Tag: red head
When I dyed my hair for the first time I wanted it to be striking. I loved it and it was pretty but it was basically an enhancement of my natural color. Even my mom didn’t notice a difference. I got together with my family a few days afterward and the one who said something? My brother-in-law. Then my mom and sister were all “Oh yeah, it does look different.”
Not the reaction I was looking for.
So this time I told my stylist I wanted something drastic. I wanted red. I wanted people to notice.
The cut is pretty hot too, don’t you think?
Or at least that’s what I was told my way too many people.*
I have never felt so beautiful in my life.
I could tell it was a little much for some people. That’s ok. I’m a little much for some people. But for the most part all I heard was how gorgeous it looks.
I never get called “gorgeous.” I get “cute.”
Have I talked about levels of attractive before? Well, in my mind there are levels. It’s not an exact science and, depending on who is saying it and in what context, they can move around but basically there’s:
Nice, cute, pretty, adorable etc. Then, there’s hot, beautiful, sexy and gorgeous.
In my mind calling someone gorgeous is one of the highest levels.
Cute? One of the very lowest. It’s something you’d call a puppy or a toddler. It’s definitely a compliment and I’d rather be cute than ugly. But gorgeous? Something I never saw myself as and definitely never thought others saw me that way.
But, gorgeous or not I think this color suits me. It’s fiery, as am I. I don’t want to blend into a crowd. With this hair I can’t help but stand out. It’s a statement about who and what I am. I’m not just another boring, average person.
And with this hair? I’m just a little more fabulous.
*I say too many because holy ego boost. It’s going to go to my head if I’m not careful.
I finally did it. My hair can no longer wear white to it’s wedding. Instead, it will be wearing red.
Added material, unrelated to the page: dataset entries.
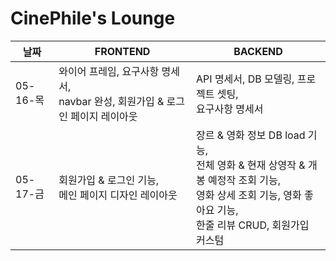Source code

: # CinePhile's Lounge

| 날짜     | FRONTEND                                                                            | BACKEND                                                                                                                                                               |
| -------- | ----------------------------------------------------------------------------------- | --------------------------------------------------------------------------------------------------------------------------------------------------------------------- |
| 05-16-목 | 와이어 프레임, 요구사항 명세서, <br> navbar 완성, 회원가입 & 로그인 페이지 레이아웃 | API 명세서, DB 모델링, 프로젝트 셋팅, <br> 요구사항 명세서                                                                                                            |
| 05-17-금 | 회원가입 & 로그인 기능,<br> 메인 페이지 디자인 레이아웃 | 장르 & 영화 정보 DB load 기능, <br> 전체 영화 & 현재 상영작 & 개봉 예정작 조회 기능, <br> 영화 상세 조회 기능, 영화 좋아요 기능, <br> 한줄 리뷰 CRUD, 회원가입 커스텀 |
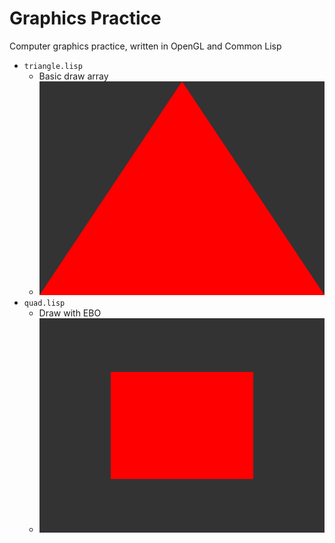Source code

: Graphics Practice
=================

Computer graphics practice, written in OpenGL and Common Lisp

* `triangle.lisp`
  - Basic draw array
  - <img src="img/triangle.png" />
* `quad.lisp`
  - Draw with EBO
  - <img src="img/quad.png" />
Because red? So much better than white. Or brown for that matter.
Today I took the plunge and completed number 23 on my 30 by 30 list. I dyed my hair red.
I go to the Aveda Institute in Chicago to get my hair done. Their prices are lower than even a place like Super Cuts but I feel comfortable with the quality of the products and I’ve never had a bad hair cut there. The last several cuts I’ve had done by the same girl and I heart her. She’s fantastic.
It was fun when they were discussing my color because they kept referring to my virgin hair. They actually use the words virgin hair which of course made me giggle inside. I’m clearly twelve.
Anyway, the process of the dye and cut took over four hours. Apparently my hair is quite thick.
This was part of the way through the process. She had to get more dye. For the third time. Ha!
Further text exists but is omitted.